Practice Recovery
An untested backup is worthless, and the same applies to all disaster recovery plans unless they are tested. The team must verify backups and plans regularly so that everyone knows what needs to happen.
If the team has done everything right so far, you have a disaster recovery plan that tells you what needs to be done to restore infrastructure, applications, and data to return to normal operations.
The reasons for needing to restore can be many and vary greatly in scope. Who hasn't run a delete from <table> where x = 'something'
with missing or incorrect parameters, or dropped the wrong table from a database? Or deleted a server or app service from a prod environment by mistake (I was just trying to fix something quickly...). In such cases, recovery can be quick if you know what went wrong, but in other and more complex cases, such as involving unknown software errors or problems with a cloud service provider, it can be more complicated.
For the plans to have real value, they must be tested in practice. In a perfect world, the plans should be so detailed that recovery is possible even if the entire team gets hit by the bus or otherwise becomes unavailable. In practice, this is often difficult to achieve, but the team should aim to create a good recipe for how a recovery can occur under given conditions and then test this regularly in an alternative environment.
An example recipe for the solution outlined in the article on system diagrams could be as follows.
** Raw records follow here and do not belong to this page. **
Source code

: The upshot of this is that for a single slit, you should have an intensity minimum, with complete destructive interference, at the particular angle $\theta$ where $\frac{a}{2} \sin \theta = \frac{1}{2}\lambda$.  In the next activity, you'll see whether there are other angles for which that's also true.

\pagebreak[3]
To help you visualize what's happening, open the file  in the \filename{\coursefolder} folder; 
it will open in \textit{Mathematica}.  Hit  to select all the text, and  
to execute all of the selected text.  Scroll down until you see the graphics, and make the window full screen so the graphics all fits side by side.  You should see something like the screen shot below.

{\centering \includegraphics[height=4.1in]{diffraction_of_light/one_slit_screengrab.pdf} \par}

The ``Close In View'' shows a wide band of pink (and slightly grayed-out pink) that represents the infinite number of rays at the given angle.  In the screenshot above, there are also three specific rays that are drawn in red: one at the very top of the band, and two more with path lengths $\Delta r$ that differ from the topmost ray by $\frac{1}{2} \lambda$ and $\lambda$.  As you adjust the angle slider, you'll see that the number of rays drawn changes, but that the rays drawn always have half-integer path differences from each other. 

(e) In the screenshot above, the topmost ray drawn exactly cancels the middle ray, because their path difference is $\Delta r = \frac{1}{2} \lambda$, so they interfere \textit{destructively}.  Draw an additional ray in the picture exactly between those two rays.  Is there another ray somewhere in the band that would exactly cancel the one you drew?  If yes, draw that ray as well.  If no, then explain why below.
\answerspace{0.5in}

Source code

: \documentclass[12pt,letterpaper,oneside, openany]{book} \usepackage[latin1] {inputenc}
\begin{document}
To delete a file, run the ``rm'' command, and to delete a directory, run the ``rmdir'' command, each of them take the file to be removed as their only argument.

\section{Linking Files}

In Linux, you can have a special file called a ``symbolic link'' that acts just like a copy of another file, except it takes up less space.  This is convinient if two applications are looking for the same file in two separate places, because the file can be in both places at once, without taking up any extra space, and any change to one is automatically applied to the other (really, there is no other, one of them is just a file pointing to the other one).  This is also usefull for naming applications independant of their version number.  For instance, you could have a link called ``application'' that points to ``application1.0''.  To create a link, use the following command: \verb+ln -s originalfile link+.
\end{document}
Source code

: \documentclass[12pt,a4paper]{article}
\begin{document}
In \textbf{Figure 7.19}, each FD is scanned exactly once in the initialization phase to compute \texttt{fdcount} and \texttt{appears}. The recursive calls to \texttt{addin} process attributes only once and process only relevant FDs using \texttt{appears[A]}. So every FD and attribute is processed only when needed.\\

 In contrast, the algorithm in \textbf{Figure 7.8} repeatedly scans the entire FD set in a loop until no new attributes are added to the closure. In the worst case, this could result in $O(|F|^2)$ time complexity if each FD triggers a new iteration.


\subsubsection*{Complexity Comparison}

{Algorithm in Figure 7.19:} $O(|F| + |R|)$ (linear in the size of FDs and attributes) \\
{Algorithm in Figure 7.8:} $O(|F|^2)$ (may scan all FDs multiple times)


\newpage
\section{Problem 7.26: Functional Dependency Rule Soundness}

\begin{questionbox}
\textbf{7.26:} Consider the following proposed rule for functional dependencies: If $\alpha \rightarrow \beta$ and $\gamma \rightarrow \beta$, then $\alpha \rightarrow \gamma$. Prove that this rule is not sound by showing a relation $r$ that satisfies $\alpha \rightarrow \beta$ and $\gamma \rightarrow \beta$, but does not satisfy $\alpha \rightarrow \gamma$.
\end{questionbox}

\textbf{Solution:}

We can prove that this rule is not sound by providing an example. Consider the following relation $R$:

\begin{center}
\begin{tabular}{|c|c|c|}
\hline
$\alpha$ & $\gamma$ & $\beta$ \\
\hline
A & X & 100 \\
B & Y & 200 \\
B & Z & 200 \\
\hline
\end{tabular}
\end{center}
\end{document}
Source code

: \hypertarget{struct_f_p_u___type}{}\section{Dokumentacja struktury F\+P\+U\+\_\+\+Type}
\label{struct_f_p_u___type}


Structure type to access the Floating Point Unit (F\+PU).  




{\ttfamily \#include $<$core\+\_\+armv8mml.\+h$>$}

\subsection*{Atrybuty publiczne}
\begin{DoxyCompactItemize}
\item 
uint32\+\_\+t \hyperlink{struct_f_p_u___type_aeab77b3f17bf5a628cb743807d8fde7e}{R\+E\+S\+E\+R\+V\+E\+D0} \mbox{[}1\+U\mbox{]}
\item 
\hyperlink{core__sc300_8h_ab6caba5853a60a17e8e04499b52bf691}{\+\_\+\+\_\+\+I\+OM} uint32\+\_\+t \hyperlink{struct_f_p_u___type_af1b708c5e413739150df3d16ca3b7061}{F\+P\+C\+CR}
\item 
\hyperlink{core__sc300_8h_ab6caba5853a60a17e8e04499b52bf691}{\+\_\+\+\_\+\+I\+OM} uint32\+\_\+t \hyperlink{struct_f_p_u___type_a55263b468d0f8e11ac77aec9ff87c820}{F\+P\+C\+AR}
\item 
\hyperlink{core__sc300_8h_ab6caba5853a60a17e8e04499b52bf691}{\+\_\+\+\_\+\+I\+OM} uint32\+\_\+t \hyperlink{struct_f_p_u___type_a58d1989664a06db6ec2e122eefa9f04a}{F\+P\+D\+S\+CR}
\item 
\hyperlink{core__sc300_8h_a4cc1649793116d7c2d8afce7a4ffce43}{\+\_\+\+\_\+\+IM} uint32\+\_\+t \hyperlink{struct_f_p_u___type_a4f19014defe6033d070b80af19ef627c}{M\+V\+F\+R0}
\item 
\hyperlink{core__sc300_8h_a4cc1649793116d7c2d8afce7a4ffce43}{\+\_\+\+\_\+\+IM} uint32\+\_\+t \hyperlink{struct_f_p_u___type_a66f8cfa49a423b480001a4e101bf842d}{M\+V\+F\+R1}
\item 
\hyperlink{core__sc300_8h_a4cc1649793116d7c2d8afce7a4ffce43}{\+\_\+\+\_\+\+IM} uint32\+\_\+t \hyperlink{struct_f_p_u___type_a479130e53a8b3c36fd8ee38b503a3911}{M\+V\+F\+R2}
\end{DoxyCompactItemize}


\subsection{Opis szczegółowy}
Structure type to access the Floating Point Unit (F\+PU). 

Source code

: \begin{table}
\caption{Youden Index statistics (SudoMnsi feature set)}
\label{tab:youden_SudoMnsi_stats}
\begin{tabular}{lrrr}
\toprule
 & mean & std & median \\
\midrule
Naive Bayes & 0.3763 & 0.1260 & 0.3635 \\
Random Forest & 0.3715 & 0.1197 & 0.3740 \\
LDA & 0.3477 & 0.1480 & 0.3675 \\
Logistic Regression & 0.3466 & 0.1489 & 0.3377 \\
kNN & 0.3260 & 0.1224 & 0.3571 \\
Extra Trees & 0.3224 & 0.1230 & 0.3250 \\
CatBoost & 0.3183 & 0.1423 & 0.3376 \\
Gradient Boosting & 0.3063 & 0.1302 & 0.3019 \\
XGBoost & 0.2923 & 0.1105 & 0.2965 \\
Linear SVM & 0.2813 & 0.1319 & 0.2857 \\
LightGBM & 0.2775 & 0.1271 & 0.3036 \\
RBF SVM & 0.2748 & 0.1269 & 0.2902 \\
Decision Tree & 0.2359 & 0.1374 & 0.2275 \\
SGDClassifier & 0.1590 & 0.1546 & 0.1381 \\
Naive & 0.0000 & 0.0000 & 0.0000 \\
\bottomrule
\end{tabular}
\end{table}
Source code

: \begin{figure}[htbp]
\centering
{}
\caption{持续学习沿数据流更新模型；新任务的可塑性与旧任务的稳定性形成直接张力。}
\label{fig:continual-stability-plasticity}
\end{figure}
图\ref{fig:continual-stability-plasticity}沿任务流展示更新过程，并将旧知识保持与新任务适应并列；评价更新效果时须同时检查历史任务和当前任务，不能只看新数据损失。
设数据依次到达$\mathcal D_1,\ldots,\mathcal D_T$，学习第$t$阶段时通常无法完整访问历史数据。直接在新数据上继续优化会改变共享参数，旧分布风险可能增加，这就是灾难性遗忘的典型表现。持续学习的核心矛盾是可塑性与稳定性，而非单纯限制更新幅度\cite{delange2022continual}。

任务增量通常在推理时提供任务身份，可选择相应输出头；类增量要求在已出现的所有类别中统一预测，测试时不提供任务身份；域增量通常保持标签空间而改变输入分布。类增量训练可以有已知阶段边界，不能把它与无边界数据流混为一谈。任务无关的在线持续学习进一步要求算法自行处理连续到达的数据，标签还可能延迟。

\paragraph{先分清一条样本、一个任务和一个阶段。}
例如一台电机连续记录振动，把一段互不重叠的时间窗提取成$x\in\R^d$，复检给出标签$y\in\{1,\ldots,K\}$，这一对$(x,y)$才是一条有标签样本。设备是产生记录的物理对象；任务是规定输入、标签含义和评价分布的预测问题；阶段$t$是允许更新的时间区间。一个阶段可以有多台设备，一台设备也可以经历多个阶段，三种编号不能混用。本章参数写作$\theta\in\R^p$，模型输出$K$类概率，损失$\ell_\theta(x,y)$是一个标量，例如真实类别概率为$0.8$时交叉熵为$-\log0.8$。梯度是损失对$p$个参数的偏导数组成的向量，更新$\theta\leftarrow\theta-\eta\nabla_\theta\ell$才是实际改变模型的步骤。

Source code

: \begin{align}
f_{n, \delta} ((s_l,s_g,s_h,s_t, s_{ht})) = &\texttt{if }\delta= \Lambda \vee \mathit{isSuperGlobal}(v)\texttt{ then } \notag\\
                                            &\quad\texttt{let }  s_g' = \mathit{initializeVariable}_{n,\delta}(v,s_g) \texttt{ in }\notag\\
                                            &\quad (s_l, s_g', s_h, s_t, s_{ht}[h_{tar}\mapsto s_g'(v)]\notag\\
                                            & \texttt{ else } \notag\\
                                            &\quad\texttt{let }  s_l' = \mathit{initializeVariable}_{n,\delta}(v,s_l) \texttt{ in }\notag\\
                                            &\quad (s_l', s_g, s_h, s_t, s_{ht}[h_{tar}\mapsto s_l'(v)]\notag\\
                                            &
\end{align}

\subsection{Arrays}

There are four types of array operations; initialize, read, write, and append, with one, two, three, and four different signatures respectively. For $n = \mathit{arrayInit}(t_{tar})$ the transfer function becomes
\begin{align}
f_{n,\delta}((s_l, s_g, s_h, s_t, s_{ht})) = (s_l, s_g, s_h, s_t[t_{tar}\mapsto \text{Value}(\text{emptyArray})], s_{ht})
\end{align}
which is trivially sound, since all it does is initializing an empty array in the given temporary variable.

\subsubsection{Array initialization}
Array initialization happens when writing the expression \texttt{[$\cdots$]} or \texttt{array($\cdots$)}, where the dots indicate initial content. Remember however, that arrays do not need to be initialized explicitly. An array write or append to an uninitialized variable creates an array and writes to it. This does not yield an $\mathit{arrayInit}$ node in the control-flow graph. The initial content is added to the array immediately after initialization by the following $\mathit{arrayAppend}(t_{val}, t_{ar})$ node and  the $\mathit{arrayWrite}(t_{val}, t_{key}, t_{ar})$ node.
The premise of the plan below is that we have source code and pipelines available in, for example, Azure DevOps, but the application and resources have mysteriously disappeared from Azure:
- Check that new subscriptions are in place in Azure
- Configure Azure Pipelines to deploy to these
- Verify that all Entra groups are available
- Deploy infrastructure as code
- Configure NSGs and firewalls (if not done as code)
- Turn off access outside the delivery team to avoid user interference with the restore process
- Verify that resources have access to the data platform
- Verify access to the database
- Restore application and data:
- Restore data to the database from the latest backup
- Deploy backend
- Deploy frontend
- Verify that the application works
- Publish PowerBI report
- Verify that it can read data from the backend
- Turn on access for end-users so they can use the application again
It is worth mentioning that each of the points may need additional information, with references to access packages or group memberships for the person restoring to gain the necessary access.